KOREA TALKS

No response from North yet: South

Afp, Seoul

Hours before proposed military talks between South and North Korea, Pyongyang yesterday still refused to confirm its participation, officials said.

Seoul's defence ministry had offered rare talks with the North at the Panmunjom truce village on the heavily militarised inter-Korean border to discuss tension reduction today.

"There has been no response as of late Thursday", a defence ministry spokesman told AFP.

The Red Cross in Seoul had also proposed a meeting August 1 at the same venue to discuss reunions of families separated by the 1950-53 Korean War.

The twin proposals are the first concrete steps towards rapprochement with the North since South Korea in May elected the President Moon Jae-In, who favours greater engagement with Pyongyang.

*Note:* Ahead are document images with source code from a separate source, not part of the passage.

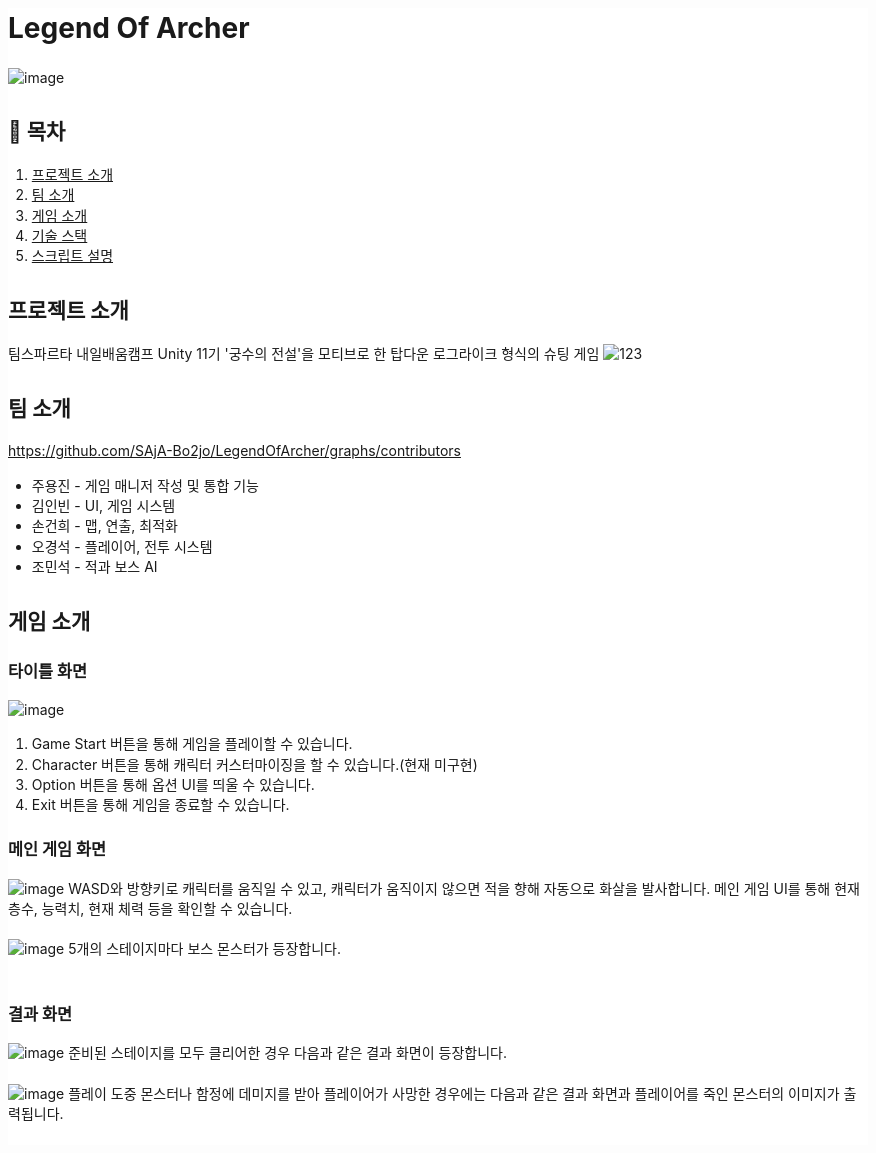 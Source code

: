 # Legend Of Archer
<img width="1051" height="587" alt="image" src="https://github.com/user-attachments/assets/32c834e2-ca86-49a7-8b11-94904c6dc05e" />


## 📖 목차
1. [프로젝트 소개](#프로젝트-소개)
2. [팀 소개](#팀-소개)
3. [게임 소개](#게임-소개)
4. [기술 스택](#기술-스택)
5. [스크립트 설명](#스크립트-설명)


## 프로젝트 소개
팀스파르타 내일배움캠프 Unity 11기
'궁수의 전설'을 모티브로 한 탑다운 로그라이크 형식의 슈팅 게임
![123](https://github.com/user-attachments/assets/be06cd6e-75de-40c3-875e-997feba4e29e)

## 팀 소개
https://github.com/SAjA-Bo2jo/LegendOfArcher/graphs/contributors
<br />
* 주용진 - 게임 매니저 작성 및 통합 기능
* 김인빈 - UI, 게임 시스템
* 손건희 - 맵, 연출, 최적화 
* 오경석 - 플레이어, 전투 시스템
* 조민석 - 적과 보스 AI

## 게임 소개
### 타이틀 화면
<img width="1051" height="587" alt="image" src="https://github.com/user-attachments/assets/95200e6e-c0ed-4f36-be9b-062439da8d26" />

1. Game Start 버튼을 통해 게임을 플레이할 수 있습니다.
2. Character 버튼을 통해 캐릭터 커스터마이징을 할 수 있습니다.(현재 미구현)
3. Option 버튼을 통해 옵션 UI를 띄울 수 있습니다.
4. Exit 버튼을 통해 게임을 종료할 수 있습니다.

### 메인 게임 화면
<img width="1059" height="593" alt="image" src="https://github.com/user-attachments/assets/192bf0bd-578a-4bbe-8e13-b208ddcde25a" />
WASD와 방향키로 캐릭터를 움직일 수 있고, 캐릭터가 움직이지 않으면 적을 향해 자동으로 화살을 발사합니다.
메인 게임 UI를 통해 현재 층수, 능력치, 현재 체력 등을 확인할 수 있습니다.
<br /> <br />
<img width="1050" height="587" alt="image" src="https://github.com/user-attachments/assets/05d15958-ea97-45d7-b6cf-30ebd6e177a0" />
5개의 스테이지마다 보스 몬스터가 등장합니다.
<br /> <br />

### 결과 화면
<img width="1052" height="585" alt="image" src="https://github.com/user-attachments/assets/b524b256-664a-4d81-b69f-d4db82af418d" />
준비된 스테이지를 모두 클리어한 경우 다음과 같은 결과 화면이 등장합니다.
<br /> <br />
<img width="1047" height="582" alt="image" src="https://github.com/user-attachments/assets/84addc17-5263-4aa1-a9ce-625e94eb42a4" />
플레이 도중 몬스터나 함정에 데미지를 받아 플레이어가 사망한 경우에는 다음과 같은 결과 화면과 플레이어를 죽인 몬스터의 이미지가 출력됩니다.
<br /><br />
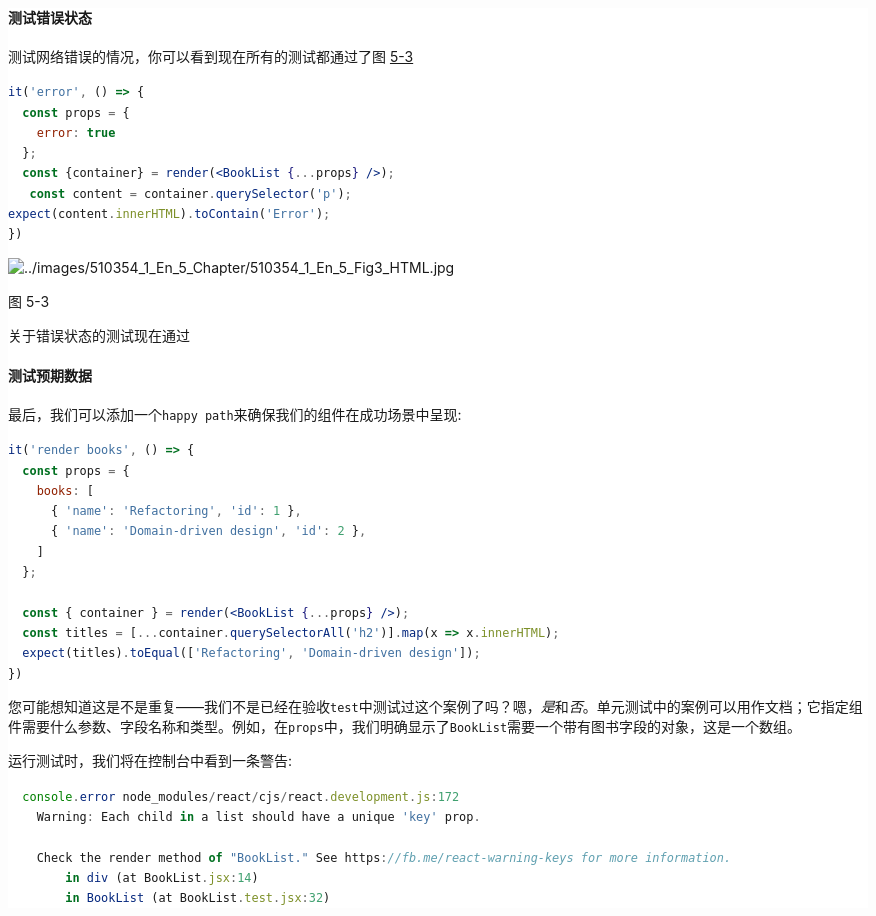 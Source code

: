 #### 测试错误状态

测试网络错误的情况，你可以看到现在所有的测试都通过了图 [5-3](#Fig3)

```jsx
it('error', () => {
  const props = {
    error: true
  };
  const {container} = render(<BookList {...props} />);
   const content = container.querySelector('p');
expect(content.innerHTML).toContain('Error');
})

```

![../images/510354_1_En_5_Chapter/510354_1_En_5_Fig3_HTML.jpg](../images/510354_1_En_5_Chapter/510354_1_En_5_Fig3_HTML.jpg)

图 5-3

关于错误状态的测试现在通过

#### 测试预期数据

最后，我们可以添加一个`happy path`来确保我们的组件在成功场景中呈现:

```jsx
it('render books', () => {
  const props = {
    books: [
      { 'name': 'Refactoring', 'id': 1 },
      { 'name': 'Domain-driven design', 'id': 2 },
    ]
  };

  const { container } = render(<BookList {...props} />);
  const titles = [...container.querySelectorAll('h2')].map(x => x.innerHTML);
  expect(titles).toEqual(['Refactoring', 'Domain-driven design']);
})

```

您可能想知道这是不是重复——我们不是已经在验收`test`中测试过这个案例了吗？嗯，*是*和*否*。单元测试中的案例可以用作文档；它指定组件需要什么参数、字段名称和类型。例如，在`props`中，我们明确显示了`BookList`需要一个带有图书字段的对象，这是一个数组。

运行测试时，我们将在控制台中看到一条警告:

```jsx
  console.error node_modules/react/cjs/react.development.js:172
    Warning: Each child in a list should have a unique 'key' prop.

    Check the render method of "BookList." See https://fb.me/react-warning-keys for more information.
        in div (at BookList.jsx:14)
        in BookList (at BookList.test.jsx:32)

```
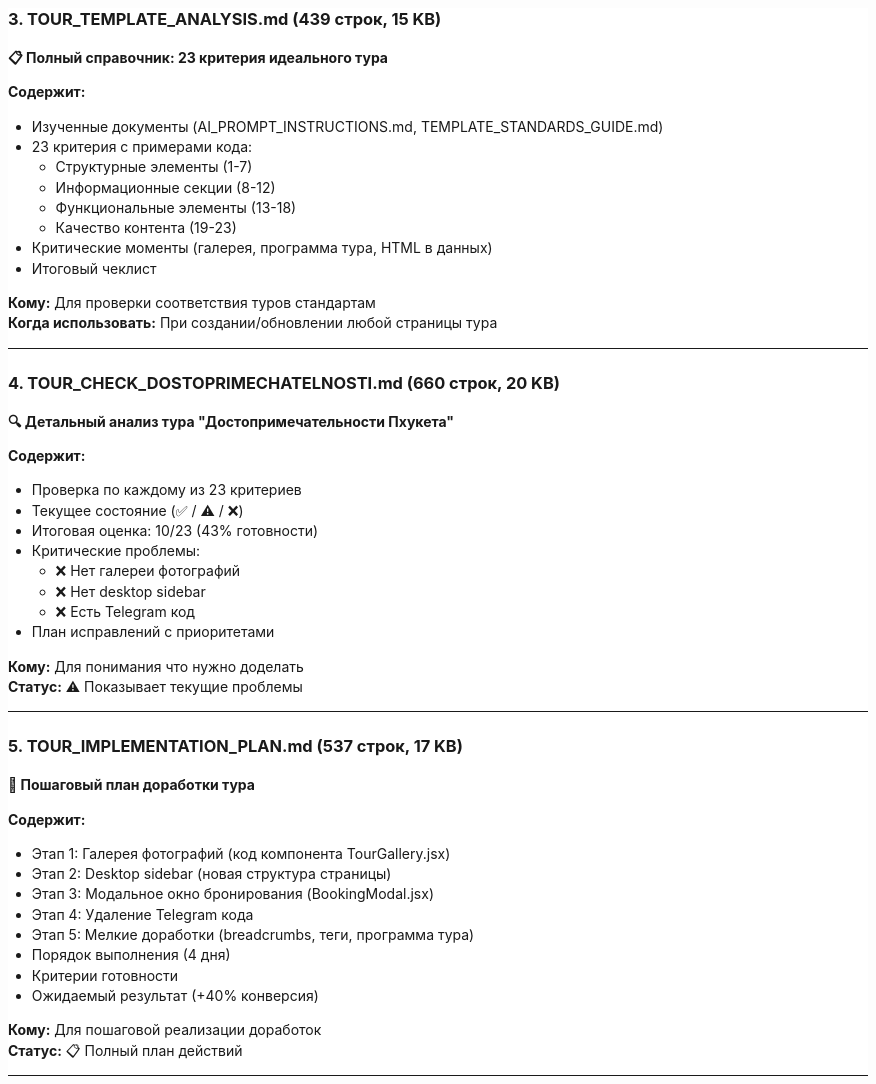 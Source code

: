 ### 3. **TOUR_TEMPLATE_ANALYSIS.md** (439 строк, 15 KB)
**📋 Полный справочник: 23 критерия идеального тура**

**Содержит:**
- Изученные документы (AI_PROMPT_INSTRUCTIONS.md, TEMPLATE_STANDARDS_GUIDE.md)
- 23 критерия с примерами кода:
  - Структурные элементы (1-7)
  - Информационные секции (8-12)
  - Функциональные элементы (13-18)
  - Качество контента (19-23)
- Критические моменты (галерея, программа тура, HTML в данных)
- Итоговый чеклист

**Кому:** Для проверки соответствия туров стандартам  
**Когда использовать:** При создании/обновлении любой страницы тура

---

### 4. **TOUR_CHECK_DOSTOPRIMECHATELNOSTI.md** (660 строк, 20 KB)
**🔍 Детальный анализ тура "Достопримечательности Пхукета"**

**Содержит:**
- Проверка по каждому из 23 критериев
- Текущее состояние (✅ / ⚠️ / ❌)
- Итоговая оценка: 10/23 (43% готовности)
- Критические проблемы:
  - ❌ Нет галереи фотографий
  - ❌ Нет desktop sidebar
  - ❌ Есть Telegram код
- План исправлений с приоритетами

**Кому:** Для понимания что нужно доделать  
**Статус:** ⚠️ Показывает текущие проблемы

---

### 5. **TOUR_IMPLEMENTATION_PLAN.md** (537 строк, 17 KB)
**🚀 Пошаговый план доработки тура**

**Содержит:**
- Этап 1: Галерея фотографий (код компонента TourGallery.jsx)
- Этап 2: Desktop sidebar (новая структура страницы)
- Этап 3: Модальное окно бронирования (BookingModal.jsx)
- Этап 4: Удаление Telegram кода
- Этап 5: Мелкие доработки (breadcrumbs, теги, программа тура)
- Порядок выполнения (4 дня)
- Критерии готовности
- Ожидаемый результат (+40% конверсия)

**Кому:** Для пошаговой реализации доработок  
**Статус:** 📋 Полный план действий

---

The military meeting would mark the first official inter-Korea talks since December 2015. Moon's conservative predecessor Park Geun-Hye had refused to engage in substantive dialogue with Pyongyang unless it made a firm commitment to denuclearisation.

The development came as United States and Russia are waging rival campaigns at the United Nations Security Council over the type of ballistic missile fired by North Korea earlier this month as the US pushes to impose stronger sanctions on Pyongyang over the test.

US Ambassador Nikki Haley held an intelligence briefing for her council colleagues on Monday to argue that Pyongyang fired an intercontinental ballistic missile (ICBM), diplomats said, which was attended by Russia and North Korean ally China.

The US briefing came after Russia sent a brief letter and diagram on July 8 to the 15-member Security Council, seen by Reuters, asserting that its radars determined that the missile launched by Pyongyang on July 4 was medium-range.